Whenever a line in this data holds the word "major", report that line in full.

SOURCE MATERIAL
[Start of Attachment]

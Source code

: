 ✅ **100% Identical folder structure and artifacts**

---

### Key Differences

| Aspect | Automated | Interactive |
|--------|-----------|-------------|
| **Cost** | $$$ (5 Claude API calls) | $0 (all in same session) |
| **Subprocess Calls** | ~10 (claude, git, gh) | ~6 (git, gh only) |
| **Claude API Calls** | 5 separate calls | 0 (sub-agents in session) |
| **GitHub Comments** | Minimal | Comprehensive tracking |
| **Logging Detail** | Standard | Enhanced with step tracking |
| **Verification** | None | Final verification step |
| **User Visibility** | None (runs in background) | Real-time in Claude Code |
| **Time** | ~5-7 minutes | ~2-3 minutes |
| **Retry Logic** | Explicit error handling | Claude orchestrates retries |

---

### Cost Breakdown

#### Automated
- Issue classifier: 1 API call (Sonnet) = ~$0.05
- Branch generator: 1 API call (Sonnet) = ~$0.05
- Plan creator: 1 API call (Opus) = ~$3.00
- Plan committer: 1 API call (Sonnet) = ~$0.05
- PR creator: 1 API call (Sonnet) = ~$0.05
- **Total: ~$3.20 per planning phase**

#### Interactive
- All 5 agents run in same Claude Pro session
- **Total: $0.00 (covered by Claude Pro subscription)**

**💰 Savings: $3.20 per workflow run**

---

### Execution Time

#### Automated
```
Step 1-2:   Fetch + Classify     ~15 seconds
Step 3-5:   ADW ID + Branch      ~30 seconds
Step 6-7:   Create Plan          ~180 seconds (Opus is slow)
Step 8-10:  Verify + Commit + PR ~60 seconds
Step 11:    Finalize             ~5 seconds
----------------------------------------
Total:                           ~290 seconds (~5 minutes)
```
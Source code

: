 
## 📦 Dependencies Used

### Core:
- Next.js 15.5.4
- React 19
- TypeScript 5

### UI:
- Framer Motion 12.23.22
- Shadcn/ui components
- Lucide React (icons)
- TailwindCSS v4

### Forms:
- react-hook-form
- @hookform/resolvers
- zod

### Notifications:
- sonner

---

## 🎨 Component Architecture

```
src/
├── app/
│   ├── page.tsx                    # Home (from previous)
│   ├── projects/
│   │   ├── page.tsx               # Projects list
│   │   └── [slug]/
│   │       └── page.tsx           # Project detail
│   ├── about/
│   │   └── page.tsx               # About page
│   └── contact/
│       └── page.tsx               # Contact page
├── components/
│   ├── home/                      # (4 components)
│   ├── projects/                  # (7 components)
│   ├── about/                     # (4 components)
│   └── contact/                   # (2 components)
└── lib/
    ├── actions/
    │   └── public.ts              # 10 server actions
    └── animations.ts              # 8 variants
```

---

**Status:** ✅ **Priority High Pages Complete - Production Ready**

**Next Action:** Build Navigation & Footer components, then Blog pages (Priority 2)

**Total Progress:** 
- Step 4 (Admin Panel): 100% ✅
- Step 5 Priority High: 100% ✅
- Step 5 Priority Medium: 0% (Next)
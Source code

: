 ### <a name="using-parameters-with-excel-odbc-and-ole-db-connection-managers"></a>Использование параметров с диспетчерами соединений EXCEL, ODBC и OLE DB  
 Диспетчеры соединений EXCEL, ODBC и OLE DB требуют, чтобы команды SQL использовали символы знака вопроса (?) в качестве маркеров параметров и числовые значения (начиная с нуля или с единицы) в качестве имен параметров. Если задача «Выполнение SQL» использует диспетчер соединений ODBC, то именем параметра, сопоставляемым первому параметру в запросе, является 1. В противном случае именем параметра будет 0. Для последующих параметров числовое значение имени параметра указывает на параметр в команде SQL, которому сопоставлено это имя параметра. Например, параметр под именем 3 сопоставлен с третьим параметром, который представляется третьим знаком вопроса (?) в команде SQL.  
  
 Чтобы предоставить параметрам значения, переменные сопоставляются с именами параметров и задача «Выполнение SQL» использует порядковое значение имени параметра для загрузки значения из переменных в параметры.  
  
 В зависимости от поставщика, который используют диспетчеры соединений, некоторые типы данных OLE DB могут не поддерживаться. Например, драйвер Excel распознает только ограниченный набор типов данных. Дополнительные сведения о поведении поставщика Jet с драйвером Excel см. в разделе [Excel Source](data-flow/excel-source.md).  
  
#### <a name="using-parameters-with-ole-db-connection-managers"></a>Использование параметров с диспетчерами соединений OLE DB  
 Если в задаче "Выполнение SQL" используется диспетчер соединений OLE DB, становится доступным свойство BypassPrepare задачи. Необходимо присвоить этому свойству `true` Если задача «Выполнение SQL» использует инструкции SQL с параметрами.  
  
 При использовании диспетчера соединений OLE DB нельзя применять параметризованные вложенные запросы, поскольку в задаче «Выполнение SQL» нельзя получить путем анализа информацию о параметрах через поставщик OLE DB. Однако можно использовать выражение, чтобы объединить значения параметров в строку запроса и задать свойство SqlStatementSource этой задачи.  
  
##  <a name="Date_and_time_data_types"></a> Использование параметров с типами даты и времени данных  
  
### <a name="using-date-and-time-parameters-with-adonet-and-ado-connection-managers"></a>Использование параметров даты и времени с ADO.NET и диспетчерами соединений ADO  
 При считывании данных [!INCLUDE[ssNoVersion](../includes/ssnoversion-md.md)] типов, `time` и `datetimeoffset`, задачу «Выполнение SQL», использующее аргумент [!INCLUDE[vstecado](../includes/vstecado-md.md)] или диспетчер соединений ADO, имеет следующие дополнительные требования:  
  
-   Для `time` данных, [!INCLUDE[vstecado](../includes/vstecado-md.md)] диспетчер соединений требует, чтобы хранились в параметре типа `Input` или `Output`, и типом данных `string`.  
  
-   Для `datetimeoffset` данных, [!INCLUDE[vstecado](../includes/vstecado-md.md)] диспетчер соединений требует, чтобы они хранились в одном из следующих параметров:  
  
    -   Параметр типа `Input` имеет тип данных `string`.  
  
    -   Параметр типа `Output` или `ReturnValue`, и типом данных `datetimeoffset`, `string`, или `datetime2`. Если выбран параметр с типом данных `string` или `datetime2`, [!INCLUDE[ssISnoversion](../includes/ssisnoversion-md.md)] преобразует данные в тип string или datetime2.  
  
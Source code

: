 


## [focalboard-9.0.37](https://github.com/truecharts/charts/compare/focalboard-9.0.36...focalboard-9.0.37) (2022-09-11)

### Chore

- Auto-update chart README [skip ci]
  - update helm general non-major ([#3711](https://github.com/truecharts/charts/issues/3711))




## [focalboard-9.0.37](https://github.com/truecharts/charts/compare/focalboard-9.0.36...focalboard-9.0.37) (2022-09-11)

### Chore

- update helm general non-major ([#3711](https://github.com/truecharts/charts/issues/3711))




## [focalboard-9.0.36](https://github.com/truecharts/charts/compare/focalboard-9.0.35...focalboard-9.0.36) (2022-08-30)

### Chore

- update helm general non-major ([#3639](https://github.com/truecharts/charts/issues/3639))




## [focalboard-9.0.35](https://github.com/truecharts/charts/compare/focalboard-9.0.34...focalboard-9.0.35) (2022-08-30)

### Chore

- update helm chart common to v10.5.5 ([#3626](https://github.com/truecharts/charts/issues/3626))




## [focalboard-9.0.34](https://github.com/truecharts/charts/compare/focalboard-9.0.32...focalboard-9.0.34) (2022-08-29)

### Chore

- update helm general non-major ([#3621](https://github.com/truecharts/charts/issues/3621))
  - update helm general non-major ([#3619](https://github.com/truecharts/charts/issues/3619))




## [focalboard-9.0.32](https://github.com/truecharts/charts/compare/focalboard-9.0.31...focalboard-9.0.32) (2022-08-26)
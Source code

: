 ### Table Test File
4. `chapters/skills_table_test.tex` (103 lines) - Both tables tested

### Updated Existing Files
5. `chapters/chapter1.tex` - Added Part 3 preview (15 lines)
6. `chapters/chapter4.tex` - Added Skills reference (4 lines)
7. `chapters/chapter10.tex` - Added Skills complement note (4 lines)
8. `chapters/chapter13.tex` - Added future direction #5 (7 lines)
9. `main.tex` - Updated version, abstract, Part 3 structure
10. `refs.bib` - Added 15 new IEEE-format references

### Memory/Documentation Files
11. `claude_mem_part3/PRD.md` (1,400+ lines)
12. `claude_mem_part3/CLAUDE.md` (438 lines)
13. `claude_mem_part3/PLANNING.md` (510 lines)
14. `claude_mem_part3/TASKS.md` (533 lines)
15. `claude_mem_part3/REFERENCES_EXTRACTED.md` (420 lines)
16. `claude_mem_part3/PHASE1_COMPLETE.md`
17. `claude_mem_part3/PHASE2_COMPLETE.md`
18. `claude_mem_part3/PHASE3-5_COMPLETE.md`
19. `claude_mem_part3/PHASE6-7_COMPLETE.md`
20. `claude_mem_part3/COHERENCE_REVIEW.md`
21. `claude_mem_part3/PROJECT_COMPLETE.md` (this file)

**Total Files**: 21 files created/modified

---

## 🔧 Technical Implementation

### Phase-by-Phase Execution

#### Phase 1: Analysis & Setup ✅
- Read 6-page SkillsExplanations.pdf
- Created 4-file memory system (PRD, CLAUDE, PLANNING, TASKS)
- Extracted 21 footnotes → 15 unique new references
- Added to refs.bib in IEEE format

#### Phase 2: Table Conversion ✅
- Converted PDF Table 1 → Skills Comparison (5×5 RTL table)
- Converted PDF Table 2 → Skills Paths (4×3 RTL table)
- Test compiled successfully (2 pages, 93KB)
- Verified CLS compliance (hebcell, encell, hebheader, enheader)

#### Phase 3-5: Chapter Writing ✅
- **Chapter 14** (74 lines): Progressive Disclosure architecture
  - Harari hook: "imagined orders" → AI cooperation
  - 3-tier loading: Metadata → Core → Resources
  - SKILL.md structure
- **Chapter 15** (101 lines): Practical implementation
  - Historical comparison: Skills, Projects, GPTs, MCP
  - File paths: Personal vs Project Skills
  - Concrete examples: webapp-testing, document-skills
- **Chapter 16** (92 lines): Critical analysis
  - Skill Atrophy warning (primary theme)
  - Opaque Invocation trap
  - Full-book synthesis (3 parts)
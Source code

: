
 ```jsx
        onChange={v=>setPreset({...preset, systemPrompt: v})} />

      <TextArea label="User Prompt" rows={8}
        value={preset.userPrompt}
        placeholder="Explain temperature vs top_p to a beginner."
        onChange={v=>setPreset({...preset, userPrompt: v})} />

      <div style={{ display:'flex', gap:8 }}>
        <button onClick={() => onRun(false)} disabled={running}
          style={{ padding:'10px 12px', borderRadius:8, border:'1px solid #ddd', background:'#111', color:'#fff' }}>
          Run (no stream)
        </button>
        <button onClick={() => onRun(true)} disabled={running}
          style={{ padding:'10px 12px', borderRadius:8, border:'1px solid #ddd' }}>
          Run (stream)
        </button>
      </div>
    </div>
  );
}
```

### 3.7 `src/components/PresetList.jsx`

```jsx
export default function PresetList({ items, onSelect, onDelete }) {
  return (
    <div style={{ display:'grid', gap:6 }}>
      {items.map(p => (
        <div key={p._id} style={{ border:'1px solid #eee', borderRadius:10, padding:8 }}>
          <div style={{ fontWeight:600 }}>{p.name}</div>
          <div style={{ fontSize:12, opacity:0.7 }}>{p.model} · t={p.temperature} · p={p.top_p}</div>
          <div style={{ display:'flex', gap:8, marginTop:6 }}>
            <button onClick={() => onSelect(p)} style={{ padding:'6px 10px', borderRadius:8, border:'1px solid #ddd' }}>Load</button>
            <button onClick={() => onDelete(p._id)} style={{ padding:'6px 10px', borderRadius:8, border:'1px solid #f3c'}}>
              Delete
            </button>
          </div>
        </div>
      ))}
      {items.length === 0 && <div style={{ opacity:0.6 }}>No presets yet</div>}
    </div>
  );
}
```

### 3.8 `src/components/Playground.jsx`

[End of Attachment]

ANSWER TO THIS TASK
  - update helm general non-major ([#3711](https://github.com/truecharts/charts/issues/3711))
- update helm general non-major ([#3711](https://github.com/truecharts/charts/issues/3711))
- update helm general non-major ([#3639](https://github.com/truecharts/charts/issues/3639))
- update helm general non-major ([#3621](https://github.com/truecharts/charts/issues/3621))
  - update helm general non-major ([#3619](https://github.com/truecharts/charts/issues/3619))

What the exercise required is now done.